Try it:
Each line of the records that includes "details" should be found and copied.

Source records:
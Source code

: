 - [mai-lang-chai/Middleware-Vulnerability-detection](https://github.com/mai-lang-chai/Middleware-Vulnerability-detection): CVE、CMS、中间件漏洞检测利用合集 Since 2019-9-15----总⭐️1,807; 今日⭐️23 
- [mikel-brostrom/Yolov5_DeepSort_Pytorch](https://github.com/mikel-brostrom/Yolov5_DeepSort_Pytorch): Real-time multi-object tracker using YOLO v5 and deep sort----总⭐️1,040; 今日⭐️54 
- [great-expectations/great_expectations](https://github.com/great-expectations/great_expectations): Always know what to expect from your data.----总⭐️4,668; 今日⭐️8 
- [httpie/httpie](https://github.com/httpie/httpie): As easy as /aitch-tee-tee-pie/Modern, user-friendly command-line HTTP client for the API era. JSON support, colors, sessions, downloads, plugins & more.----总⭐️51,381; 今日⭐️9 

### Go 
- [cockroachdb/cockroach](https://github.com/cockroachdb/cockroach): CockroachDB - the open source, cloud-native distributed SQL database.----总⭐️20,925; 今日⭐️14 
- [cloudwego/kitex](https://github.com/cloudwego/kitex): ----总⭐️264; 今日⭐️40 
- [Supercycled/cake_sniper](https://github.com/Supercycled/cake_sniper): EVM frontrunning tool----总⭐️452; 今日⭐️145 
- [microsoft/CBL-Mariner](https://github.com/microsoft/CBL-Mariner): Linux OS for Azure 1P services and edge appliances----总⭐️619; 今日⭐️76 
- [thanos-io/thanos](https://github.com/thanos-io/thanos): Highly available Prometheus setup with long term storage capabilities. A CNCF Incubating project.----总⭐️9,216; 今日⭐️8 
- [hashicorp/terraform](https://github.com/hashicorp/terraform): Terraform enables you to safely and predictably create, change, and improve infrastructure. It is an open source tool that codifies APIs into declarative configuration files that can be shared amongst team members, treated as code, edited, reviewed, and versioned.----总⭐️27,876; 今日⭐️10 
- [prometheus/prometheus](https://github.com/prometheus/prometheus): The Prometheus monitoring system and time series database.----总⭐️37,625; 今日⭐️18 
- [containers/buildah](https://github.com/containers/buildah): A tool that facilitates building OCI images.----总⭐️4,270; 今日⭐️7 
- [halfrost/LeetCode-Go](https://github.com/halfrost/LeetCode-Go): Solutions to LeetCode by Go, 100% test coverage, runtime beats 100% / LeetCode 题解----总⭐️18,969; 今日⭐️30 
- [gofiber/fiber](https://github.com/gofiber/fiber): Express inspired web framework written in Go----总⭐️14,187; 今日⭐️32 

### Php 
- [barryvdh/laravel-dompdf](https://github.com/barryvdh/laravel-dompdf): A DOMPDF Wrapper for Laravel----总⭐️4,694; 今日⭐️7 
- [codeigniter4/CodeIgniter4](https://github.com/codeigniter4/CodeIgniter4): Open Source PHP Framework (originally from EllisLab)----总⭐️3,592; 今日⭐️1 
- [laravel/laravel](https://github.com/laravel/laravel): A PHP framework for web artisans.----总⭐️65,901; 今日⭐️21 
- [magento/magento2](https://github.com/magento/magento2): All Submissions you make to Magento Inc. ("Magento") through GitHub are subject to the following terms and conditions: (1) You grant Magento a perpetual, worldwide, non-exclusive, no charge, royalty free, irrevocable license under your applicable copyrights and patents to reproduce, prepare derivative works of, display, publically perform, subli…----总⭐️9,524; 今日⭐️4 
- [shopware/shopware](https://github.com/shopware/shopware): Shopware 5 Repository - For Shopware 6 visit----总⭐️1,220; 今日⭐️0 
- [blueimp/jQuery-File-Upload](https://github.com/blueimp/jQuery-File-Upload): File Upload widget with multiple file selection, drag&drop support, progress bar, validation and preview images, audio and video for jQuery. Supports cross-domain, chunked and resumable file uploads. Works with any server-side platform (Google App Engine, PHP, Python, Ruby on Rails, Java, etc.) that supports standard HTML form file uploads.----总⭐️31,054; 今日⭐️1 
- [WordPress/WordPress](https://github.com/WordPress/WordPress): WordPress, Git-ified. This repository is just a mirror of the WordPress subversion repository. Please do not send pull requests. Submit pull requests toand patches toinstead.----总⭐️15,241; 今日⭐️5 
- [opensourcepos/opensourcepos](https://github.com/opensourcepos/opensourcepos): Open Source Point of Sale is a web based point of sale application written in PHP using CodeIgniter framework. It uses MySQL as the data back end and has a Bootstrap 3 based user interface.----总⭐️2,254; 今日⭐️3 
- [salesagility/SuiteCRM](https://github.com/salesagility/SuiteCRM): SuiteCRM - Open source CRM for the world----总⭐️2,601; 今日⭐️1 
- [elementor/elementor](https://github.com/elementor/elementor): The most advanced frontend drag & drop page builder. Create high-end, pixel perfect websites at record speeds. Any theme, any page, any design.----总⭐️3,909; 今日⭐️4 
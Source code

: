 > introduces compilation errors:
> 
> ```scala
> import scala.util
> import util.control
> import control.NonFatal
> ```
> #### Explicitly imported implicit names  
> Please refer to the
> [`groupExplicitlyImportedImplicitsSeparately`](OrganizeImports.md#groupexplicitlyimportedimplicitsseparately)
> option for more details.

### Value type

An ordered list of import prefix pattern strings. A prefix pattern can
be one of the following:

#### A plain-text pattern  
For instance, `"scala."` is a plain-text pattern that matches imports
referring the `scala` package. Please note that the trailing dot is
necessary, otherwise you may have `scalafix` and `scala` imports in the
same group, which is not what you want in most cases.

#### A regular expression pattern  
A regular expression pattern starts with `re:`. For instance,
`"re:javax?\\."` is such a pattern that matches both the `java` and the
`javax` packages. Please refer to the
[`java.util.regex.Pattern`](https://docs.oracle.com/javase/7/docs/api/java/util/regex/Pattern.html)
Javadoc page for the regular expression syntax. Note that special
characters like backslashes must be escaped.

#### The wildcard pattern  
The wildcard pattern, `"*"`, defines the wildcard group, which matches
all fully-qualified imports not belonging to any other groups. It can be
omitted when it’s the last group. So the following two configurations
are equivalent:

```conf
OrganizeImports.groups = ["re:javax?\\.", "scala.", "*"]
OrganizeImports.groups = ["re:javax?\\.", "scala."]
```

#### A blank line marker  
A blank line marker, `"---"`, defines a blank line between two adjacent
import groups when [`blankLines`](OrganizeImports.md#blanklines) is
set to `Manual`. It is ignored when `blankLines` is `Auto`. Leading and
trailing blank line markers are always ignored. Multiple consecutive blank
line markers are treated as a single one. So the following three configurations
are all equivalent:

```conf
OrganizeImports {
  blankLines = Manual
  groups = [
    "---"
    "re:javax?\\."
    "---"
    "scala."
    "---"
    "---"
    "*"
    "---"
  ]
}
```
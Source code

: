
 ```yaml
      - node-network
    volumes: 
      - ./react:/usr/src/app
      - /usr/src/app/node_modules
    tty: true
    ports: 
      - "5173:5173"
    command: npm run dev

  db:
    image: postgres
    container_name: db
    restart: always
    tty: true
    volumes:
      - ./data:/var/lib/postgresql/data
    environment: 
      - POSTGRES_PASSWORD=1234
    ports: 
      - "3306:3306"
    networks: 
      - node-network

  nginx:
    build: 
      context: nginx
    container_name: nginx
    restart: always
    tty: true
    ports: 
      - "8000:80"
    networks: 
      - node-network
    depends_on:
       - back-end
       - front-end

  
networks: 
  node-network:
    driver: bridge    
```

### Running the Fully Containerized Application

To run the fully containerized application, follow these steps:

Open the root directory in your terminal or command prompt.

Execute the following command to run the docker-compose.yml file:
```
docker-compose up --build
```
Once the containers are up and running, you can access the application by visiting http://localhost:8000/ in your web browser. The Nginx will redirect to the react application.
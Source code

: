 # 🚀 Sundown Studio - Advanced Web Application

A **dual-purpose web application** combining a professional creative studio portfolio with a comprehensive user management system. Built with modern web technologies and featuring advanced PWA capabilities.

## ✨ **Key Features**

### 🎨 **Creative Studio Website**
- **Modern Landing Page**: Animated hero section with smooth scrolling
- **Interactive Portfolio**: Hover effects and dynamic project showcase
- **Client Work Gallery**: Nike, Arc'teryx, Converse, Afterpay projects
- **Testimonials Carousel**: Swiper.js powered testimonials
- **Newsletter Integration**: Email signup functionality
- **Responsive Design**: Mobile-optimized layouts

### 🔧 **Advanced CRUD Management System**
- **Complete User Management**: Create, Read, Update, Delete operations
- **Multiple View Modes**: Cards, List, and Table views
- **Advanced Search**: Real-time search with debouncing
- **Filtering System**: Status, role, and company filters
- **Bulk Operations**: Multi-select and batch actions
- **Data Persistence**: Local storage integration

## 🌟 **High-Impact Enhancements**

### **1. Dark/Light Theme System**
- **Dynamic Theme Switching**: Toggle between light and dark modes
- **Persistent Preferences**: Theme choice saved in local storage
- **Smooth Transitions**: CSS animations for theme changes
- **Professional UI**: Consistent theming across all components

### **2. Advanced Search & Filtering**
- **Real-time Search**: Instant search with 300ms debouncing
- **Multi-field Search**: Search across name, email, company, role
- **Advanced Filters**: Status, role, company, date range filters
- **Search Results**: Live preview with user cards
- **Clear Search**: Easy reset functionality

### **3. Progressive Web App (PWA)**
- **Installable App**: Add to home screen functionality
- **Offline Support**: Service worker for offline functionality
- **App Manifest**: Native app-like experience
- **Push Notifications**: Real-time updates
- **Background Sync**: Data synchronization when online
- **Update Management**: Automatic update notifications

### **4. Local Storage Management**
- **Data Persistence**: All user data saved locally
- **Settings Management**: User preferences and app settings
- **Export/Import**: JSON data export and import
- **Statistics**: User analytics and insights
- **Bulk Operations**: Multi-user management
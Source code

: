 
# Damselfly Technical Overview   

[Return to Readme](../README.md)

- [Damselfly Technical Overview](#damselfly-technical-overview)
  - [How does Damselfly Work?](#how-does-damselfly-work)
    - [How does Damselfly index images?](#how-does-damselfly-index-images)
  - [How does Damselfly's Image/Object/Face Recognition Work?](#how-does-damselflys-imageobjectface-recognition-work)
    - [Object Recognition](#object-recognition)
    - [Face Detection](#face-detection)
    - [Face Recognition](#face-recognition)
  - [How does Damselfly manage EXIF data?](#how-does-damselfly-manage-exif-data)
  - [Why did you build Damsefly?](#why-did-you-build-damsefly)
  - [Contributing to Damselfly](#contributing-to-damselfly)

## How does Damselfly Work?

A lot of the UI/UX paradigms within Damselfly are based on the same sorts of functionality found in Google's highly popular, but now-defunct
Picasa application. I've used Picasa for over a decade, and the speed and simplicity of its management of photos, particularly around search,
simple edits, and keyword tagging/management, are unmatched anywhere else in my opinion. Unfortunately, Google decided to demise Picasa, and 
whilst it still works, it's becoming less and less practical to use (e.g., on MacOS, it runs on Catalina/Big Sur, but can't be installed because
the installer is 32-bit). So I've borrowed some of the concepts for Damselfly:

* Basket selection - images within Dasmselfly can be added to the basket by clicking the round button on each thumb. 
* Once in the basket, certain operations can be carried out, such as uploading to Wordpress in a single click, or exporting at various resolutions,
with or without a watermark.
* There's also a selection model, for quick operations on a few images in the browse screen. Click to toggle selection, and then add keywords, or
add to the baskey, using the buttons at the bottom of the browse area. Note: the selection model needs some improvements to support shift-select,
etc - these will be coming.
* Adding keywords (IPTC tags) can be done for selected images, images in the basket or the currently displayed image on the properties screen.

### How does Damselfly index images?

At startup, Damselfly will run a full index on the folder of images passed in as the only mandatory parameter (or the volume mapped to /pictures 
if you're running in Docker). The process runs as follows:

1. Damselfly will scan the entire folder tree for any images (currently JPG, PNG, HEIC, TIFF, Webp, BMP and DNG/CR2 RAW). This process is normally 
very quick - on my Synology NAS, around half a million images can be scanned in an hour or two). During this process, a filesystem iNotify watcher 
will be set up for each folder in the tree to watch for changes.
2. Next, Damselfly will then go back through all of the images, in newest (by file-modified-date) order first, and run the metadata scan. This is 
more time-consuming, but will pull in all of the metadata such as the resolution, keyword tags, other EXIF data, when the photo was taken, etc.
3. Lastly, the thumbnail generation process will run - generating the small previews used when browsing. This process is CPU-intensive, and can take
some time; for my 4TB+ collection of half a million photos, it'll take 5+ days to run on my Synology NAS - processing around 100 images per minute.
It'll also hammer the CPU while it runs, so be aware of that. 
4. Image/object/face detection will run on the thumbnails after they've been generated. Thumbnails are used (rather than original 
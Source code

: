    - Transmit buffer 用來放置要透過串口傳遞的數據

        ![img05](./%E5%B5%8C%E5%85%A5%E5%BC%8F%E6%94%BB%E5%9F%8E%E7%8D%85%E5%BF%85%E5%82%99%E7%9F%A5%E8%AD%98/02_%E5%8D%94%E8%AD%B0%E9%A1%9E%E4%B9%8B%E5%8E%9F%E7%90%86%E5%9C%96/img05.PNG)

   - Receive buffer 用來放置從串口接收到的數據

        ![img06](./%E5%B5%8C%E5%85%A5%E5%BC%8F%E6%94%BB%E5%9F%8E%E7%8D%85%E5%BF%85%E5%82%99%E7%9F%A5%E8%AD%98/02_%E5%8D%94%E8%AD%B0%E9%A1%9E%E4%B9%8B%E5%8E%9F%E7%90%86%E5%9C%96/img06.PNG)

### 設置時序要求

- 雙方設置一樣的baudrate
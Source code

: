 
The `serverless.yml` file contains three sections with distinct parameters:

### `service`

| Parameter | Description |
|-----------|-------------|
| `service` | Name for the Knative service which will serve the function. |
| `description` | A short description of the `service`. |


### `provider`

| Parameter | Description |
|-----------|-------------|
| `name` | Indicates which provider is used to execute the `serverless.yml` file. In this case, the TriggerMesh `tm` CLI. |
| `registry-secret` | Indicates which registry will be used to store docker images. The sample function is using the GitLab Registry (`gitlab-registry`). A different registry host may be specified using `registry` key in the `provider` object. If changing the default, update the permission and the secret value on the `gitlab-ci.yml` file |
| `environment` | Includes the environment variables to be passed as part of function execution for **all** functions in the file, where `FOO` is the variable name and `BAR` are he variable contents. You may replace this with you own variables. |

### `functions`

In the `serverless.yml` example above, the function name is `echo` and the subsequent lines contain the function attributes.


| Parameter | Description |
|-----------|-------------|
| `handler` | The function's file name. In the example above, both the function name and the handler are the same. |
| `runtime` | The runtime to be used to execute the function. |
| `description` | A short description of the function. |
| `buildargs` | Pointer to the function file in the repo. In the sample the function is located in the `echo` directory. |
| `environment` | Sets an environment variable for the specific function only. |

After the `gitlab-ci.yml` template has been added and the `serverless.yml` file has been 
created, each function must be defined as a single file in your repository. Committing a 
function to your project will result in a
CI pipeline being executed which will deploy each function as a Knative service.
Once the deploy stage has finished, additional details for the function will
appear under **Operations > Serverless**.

Response below:
> option for more details.
Once the deploy stage has finished, additional details for the function will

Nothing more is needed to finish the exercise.